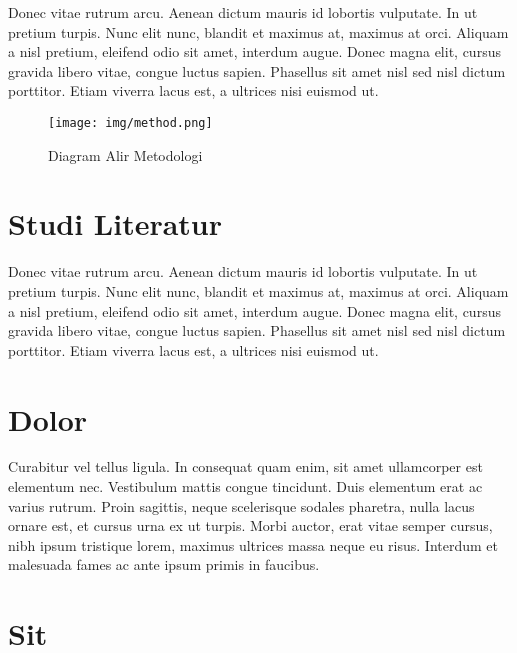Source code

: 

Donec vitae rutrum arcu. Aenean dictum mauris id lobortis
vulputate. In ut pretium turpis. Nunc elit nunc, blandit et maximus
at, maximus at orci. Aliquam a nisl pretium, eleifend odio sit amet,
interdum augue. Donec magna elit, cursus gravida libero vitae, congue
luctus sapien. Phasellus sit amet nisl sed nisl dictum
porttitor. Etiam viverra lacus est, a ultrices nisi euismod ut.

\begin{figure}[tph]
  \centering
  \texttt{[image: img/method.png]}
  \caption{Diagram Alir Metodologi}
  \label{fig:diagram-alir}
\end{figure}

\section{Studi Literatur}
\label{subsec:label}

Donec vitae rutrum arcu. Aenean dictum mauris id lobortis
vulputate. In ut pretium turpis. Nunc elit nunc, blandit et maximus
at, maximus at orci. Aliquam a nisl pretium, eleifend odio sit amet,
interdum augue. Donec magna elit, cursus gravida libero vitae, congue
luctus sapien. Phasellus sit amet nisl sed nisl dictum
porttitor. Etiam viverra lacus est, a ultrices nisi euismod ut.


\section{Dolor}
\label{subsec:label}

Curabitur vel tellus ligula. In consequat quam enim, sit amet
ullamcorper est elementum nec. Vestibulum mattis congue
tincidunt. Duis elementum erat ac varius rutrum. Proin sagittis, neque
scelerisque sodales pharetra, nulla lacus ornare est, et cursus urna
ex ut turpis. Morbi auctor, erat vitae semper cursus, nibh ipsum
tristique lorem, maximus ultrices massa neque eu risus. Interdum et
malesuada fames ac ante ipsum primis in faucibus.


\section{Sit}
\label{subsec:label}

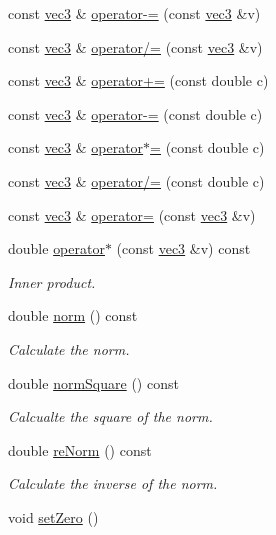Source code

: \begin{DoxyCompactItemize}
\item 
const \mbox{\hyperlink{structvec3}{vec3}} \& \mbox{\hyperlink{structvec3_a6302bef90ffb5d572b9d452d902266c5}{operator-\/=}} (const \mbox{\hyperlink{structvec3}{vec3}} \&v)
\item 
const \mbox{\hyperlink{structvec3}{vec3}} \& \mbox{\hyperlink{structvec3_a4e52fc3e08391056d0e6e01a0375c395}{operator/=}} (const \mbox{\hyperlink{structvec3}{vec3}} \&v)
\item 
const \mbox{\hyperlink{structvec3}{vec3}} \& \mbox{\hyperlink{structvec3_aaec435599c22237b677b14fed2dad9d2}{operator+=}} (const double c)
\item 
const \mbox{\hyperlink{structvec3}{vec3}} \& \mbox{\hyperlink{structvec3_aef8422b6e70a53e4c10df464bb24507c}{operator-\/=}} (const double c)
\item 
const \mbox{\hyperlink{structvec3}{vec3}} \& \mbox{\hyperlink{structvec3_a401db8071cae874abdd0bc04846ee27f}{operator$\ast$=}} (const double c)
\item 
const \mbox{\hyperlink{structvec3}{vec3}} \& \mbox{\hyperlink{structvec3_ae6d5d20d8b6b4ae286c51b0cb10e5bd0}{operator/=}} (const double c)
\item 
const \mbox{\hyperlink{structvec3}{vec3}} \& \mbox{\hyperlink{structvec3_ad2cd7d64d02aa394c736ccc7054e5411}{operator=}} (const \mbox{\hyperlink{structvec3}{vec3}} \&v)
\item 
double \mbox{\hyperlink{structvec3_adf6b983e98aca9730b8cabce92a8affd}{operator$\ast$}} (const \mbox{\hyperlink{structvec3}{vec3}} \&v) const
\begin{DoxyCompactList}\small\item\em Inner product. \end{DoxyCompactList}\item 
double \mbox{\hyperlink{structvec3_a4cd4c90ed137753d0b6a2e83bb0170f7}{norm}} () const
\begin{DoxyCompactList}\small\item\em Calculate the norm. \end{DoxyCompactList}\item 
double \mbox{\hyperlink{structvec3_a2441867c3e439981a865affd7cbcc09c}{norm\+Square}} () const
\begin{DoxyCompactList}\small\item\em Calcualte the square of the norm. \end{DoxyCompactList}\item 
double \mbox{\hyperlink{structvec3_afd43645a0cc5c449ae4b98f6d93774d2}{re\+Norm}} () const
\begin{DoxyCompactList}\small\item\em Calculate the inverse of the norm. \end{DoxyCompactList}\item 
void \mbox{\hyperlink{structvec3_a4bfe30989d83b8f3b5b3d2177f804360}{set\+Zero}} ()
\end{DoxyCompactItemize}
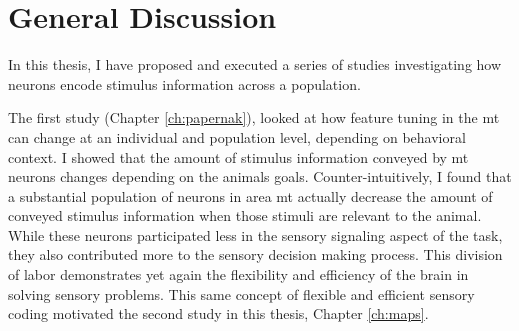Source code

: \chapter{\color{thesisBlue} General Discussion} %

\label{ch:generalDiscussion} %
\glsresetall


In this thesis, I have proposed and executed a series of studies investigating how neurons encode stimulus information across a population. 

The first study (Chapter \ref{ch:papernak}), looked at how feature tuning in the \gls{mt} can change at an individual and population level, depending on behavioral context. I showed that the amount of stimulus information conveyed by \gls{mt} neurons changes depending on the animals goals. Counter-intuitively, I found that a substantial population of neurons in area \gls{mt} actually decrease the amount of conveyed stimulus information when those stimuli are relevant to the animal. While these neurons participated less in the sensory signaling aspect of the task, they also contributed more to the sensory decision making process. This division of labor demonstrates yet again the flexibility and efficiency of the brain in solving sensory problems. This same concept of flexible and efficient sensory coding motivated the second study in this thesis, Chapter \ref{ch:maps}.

--

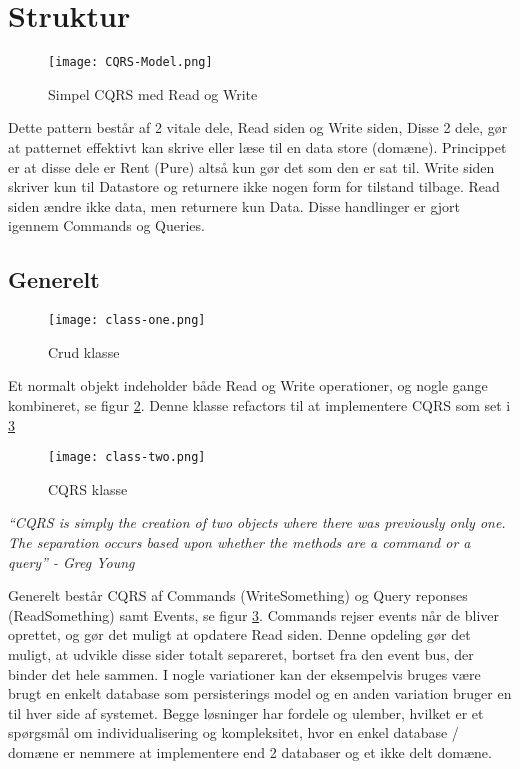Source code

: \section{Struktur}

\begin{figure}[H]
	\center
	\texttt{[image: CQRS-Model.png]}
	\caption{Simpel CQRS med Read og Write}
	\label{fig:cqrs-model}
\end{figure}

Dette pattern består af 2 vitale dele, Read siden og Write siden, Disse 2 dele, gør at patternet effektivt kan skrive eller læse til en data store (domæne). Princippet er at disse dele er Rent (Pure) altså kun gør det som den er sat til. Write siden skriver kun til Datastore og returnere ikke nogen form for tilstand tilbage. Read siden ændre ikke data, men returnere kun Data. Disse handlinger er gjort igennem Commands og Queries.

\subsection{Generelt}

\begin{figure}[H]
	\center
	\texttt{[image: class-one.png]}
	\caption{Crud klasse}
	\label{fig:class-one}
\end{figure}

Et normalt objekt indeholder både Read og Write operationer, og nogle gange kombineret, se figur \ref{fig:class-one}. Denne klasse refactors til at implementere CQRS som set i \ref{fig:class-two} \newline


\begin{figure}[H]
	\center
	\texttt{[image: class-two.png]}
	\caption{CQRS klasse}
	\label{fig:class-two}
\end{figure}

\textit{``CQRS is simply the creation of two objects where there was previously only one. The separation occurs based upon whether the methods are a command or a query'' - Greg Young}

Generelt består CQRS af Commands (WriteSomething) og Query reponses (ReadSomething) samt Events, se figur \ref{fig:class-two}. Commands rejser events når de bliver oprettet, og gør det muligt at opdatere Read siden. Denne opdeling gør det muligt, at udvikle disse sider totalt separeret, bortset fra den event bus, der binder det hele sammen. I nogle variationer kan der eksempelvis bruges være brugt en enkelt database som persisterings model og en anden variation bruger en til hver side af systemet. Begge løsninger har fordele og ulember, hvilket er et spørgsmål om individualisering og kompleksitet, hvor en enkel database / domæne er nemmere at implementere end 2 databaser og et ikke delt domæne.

Try it. Reproduce each line of the material that mentions "implementere".

Output for this exercise.
Et normalt objekt indeholder både Read og Write operationer, og nogle gange kombineret, se figur \ref{fig:class-one}. Denne klasse refactors til at implementere CQRS som set i \ref{fig:class-two} \newline
Generelt består CQRS af Commands (WriteSomething) og Query reponses (ReadSomething) samt Events, se figur \ref{fig:class-two}. Commands rejser events når de bliver oprettet, og gør det muligt at opdatere Read siden. Denne opdeling gør det muligt, at udvikle disse sider totalt separeret, bortset fra den event bus, der binder det hele sammen. I nogle variationer kan der eksempelvis bruges være brugt en enkelt database som persisterings model og en anden variation bruger en til hver side af systemet. Begge løsninger har fordele og ulember, hvilket er et spørgsmål om individualisering og kompleksitet, hvor en enkel database / domæne er nemmere at implementere end 2 databaser og et ikke delt domæne.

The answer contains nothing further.